START Entries supplied

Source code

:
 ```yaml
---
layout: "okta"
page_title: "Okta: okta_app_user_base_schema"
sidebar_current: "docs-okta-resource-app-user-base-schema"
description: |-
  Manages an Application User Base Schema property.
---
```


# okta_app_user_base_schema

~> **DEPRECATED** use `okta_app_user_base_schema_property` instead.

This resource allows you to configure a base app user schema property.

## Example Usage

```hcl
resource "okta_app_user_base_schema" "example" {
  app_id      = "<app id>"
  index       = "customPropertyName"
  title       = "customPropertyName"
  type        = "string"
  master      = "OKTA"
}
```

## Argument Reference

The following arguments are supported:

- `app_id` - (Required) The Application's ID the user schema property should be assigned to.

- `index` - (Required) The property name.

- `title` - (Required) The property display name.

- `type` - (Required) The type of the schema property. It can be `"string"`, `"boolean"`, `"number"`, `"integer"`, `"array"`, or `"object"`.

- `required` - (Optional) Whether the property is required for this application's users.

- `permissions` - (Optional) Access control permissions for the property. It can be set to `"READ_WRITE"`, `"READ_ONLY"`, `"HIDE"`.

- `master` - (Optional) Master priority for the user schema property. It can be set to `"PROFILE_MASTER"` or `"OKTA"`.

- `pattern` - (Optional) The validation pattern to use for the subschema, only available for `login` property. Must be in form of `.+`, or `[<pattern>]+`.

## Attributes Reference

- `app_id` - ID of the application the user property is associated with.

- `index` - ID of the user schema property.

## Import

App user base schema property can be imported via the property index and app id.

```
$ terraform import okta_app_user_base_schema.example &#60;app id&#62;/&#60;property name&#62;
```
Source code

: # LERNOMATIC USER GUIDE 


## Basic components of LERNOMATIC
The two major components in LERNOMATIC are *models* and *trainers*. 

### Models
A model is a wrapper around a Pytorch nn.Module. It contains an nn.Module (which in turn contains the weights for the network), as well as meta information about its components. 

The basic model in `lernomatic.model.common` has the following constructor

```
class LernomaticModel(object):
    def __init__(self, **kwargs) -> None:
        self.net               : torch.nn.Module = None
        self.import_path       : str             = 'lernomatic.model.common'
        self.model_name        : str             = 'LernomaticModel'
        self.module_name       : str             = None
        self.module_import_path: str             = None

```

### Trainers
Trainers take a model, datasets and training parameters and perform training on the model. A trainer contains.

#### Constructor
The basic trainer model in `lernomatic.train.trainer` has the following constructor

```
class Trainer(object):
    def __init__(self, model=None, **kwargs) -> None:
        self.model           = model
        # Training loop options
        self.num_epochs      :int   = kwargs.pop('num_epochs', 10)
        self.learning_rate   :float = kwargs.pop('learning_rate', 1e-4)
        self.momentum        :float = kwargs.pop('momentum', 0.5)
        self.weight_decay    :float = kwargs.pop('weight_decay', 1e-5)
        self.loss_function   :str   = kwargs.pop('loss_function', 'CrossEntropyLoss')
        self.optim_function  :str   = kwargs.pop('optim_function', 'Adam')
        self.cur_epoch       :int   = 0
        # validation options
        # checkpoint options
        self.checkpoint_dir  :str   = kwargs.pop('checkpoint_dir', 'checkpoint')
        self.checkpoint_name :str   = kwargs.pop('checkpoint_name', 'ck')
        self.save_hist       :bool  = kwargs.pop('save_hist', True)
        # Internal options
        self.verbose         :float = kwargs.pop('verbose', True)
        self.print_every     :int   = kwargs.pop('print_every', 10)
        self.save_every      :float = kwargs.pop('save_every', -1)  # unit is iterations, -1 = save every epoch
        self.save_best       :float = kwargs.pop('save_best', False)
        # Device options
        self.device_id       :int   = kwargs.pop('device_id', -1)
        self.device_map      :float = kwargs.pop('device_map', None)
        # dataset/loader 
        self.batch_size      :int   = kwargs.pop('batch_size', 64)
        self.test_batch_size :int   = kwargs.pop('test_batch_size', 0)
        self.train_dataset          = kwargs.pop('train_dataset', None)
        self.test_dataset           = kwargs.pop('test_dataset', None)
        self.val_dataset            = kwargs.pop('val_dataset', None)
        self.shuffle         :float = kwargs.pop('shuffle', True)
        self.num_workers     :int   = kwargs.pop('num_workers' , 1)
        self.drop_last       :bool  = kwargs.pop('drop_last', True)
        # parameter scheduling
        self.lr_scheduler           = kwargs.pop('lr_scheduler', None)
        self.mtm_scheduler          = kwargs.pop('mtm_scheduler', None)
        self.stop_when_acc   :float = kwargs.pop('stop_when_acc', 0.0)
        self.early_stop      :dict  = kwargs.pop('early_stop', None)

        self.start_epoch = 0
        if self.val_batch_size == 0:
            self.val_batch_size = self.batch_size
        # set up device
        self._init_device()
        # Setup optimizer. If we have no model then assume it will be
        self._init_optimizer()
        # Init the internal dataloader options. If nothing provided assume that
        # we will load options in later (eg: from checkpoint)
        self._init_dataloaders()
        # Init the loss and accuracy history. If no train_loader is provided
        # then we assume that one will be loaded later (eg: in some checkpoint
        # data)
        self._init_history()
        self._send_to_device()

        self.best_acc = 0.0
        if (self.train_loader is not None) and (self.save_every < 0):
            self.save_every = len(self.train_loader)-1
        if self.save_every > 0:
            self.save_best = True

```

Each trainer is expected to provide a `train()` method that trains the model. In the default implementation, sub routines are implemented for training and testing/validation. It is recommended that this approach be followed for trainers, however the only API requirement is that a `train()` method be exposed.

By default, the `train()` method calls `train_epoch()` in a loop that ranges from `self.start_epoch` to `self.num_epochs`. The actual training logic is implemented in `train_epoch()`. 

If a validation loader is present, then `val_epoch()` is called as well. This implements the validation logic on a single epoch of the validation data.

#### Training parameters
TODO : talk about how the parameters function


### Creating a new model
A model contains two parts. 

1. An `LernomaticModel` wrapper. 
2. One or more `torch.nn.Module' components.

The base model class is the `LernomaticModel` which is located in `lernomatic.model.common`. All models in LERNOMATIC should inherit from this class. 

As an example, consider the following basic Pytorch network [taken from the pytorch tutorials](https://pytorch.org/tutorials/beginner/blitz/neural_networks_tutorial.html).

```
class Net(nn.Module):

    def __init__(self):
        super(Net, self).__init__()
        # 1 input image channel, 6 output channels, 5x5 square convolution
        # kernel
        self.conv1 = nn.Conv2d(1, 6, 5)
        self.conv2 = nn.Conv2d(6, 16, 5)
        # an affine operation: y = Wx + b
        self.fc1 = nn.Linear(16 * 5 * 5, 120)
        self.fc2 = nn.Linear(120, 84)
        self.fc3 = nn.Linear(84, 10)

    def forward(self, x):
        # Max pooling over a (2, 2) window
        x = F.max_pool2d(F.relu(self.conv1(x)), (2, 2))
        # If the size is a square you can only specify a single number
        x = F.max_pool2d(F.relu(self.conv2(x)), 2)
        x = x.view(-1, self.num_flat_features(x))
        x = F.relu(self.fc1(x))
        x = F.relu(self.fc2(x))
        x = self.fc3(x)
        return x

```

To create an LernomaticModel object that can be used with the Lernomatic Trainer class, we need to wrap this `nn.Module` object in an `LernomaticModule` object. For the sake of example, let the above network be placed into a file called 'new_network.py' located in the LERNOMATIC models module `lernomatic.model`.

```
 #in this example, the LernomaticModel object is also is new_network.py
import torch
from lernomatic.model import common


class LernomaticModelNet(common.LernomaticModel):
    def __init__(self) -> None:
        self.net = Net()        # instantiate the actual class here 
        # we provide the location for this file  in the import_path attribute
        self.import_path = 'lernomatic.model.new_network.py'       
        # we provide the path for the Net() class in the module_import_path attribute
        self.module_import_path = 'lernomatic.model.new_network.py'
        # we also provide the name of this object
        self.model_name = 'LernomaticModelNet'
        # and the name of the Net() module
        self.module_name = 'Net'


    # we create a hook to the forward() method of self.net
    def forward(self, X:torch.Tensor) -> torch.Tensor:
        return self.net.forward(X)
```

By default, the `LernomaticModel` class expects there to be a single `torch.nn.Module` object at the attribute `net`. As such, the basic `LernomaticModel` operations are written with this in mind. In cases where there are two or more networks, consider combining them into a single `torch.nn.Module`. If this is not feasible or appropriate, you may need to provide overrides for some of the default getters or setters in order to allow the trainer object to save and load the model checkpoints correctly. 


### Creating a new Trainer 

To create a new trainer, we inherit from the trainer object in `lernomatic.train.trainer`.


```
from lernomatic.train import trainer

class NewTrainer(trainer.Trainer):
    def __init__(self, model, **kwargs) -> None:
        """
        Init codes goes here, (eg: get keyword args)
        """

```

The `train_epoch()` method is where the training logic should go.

END Entries supplied

Task description: For the word "some", count the lines of the records above that hold it and state only that count.

Answer for this exercise: 2